__ACTIVITY__
Consider the entries below. Count the lines holding the string "Vinicius" and state the number only.

════════════════════

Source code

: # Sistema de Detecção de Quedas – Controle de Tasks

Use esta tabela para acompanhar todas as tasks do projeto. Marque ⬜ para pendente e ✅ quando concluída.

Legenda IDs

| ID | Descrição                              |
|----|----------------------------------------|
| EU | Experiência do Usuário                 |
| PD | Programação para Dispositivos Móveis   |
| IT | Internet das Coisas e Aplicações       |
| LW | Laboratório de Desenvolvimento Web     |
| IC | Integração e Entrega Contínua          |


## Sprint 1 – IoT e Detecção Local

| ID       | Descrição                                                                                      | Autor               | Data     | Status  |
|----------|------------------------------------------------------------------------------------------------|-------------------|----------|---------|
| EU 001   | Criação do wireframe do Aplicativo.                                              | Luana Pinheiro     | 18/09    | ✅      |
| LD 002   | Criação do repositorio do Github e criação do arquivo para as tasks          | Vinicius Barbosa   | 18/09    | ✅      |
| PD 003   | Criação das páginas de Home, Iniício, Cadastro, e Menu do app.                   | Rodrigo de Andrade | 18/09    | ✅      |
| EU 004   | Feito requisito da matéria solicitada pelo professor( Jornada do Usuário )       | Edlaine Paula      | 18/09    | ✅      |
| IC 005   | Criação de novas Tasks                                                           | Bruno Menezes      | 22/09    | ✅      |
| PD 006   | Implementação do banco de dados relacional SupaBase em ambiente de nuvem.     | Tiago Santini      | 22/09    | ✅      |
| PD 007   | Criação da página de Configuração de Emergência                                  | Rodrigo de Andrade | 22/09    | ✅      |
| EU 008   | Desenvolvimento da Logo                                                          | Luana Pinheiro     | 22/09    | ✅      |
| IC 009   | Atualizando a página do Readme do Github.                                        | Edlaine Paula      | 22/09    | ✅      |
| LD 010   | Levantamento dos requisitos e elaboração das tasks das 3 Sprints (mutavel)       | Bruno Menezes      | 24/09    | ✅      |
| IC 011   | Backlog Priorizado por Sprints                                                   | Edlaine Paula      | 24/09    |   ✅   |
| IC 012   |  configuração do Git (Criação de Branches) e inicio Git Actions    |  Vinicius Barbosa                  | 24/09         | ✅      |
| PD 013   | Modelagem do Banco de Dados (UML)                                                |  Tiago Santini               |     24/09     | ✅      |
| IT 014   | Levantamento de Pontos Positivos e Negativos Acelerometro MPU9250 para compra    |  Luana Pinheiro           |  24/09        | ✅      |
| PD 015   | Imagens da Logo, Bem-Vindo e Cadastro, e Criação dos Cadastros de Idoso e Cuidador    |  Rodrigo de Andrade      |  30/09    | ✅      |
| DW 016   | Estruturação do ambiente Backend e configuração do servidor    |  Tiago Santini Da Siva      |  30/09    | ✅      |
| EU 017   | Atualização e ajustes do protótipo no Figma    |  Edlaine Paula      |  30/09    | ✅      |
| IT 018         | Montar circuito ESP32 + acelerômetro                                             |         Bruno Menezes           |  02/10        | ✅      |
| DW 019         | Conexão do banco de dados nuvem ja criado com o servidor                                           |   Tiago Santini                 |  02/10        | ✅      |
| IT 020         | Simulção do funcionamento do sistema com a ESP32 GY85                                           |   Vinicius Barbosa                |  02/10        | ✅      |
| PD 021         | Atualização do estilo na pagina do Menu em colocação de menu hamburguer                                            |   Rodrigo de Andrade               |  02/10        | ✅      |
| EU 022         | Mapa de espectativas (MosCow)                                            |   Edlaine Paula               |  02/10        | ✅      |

════════════════════

__SOLUTION TO THIS EXERCISE__
3